A festa está muito boa. Boa música, cerveja gelada, temperatura ambiente adequada, espaço pra dançar. E amigos divertidos, porque sem eles não é a mesma coisa. O rapaz está disposto a se divertir até o amanhecer: folga no domingo - coisa rara - e a necessidade premente de esquecer os contratempos que a vida vinha lhe oferecendo de maneira sistemática. Sendo assim, dá-lhe cerveja - nada de misturar fermentados com destilados, as experiências anteriores nesse sentido já lhe haviam alertado para os males subsequentes desse ato impensado. O tempo vai passando. Lá está aquele cara lindo que estava no teatro assistindo "Terça insana" e que é o sonho máximo de consumo do rapaz - pelo menos até que ele descubra que não existe nada ali além de um belo corpo e um charme indescritível. Lá está, dançando alucinadamente, um rapazinho bastante interessante - e é fato quase comprovado cientificamente que quem dança bem faz outras coisas mais excitantes com igual talento.
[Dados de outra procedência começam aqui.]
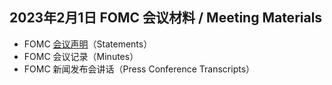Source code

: ## 2023年2月1日  FOMC 会议材料 / Meeting Materials



- FOMC [会议声明](01-FOMC声明20230201.md)（Statements）
- FOMC 会议记录（Minutes）
- FOMC 新闻发布会讲话（Press Conference Transcripts）
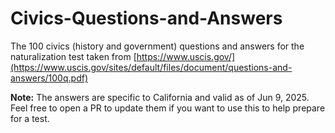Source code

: # Civics-Questions-and-Answers
The 100 civics (history and government) questions and answers for the naturalization test taken from [https://www.uscis.gov/](https://www.uscis.gov/sites/default/files/document/questions-and-answers/100q.pdf)

**Note:** The answers are specific to California and valid as of Jun 9, 2025. Feel free to open a PR to update them if you want to use this to help prepare for a test.

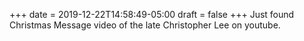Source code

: +++
date = 2019-12-22T14:58:49-05:00
draft = false
+++
Just found Christmas Message video of the late Christopher Lee on youtube.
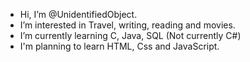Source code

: - Hi, I’m @UnidentifiedObject.
- I’m interested in Travel, writing, reading and movies.
- I’m currently learning C, Java, SQL (Not currently C#)
- I'm planning to learn HTML, Css and JavaScript.


<!---
UnidentifiedObject/UnidentifiedObject is a ✨ special ✨ repository because its `README.md` (this file) appears on your GitHub profile.
You can click the Preview link to take a look at your changes.
--->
Lá está uma gracinha que parece com o ator principal de "500 dias com ela" - e, segundo a melhor amiga do rapaz, parecido também com aquele que é o grande amor da sua vida (mas isso ela só dirá na segunda-feira, a caminho da aula de teatro...) É definitivamente uma possibilidade bastante interessante mas o nível etílico lhe faz quase cair e isso, definitivamente, não empolga nosso herói.
Aos poucos os amigos vão indo embora. A noite já não é mais uma criança - talvez uma adolescente que adora encher a cara. A música continua ótima. Agora já é possível vislumbrar a pista inteira e perceber realmente quem está na festa. O rapaz se encosta em uma das paredes do fundo da pista, com o objetivo de tomar o copo imenso de cerveja que tem em mãos. E é aí que ele vê um outro rapaz, que lhe cumprimenta sorridente e se aproxima. Nosso protagonista o examina cuidadosamente e gosta do que vê: belo sorriso, altura apropriada, um corpo sem excessos... Os dois começam um papo. Conversa vai, conversa vem... e acontece o esperado. Um beijo. Bom, sem aquela pressa que arruina tudo mas também sem a lerdeza característica daqueles que se consideram românticos e são apenas sem graça. O rapaz se empolga, a música continua boa e a cerveja já não está mais no copo e sim em sua corrente sanguínea. E aí as coisas começam a parecer um episódio de "Sex and the city", com nosso protagonista assumindo o papel da devoradora Samantha Jones. O belo sorriso fala, boca com boca:
- E o teatro? Ainda fazendo?
- Ué, eu te falei que eu faço teatro?
- Hoje não... Falou quando a gente se conheceu, há alguns meses.
Bastaram essas poucas linhas de diálogo pra todo o álcool que corria por entre as veias do rapaz simplesmente evaporar.
- Nós já nos conhecemos?
- Sim, ficamos juntos há alguns meses. Você estava com a camiseta de um time de futebol, acompanhado de um amigo. Tenho o seu telefone aqui, no meu celular.
O rapaz olha estarrecido para o seu número estampado na agenda do belo sorriso. É o número novo, o que significa que a noite a que seu novo/antigo ficante estava se referindo não devia fazer mais do que cinco meses. No entanto, o rapaz não tem a menor ideia de com quem está lidando. O belo sorriso continua falando, explicando seu silêncio por esse tempo - entre as razões existe aquele velho trauma do rapaz, chamado pela ciência de "ex-namorado" - mas nosso amigo só consegue passar em uma revista apressada seu arquivo visual, de nomes, rostos e corpos pelos quais passou nos últimos 150 dias. E nada vem à cabeça.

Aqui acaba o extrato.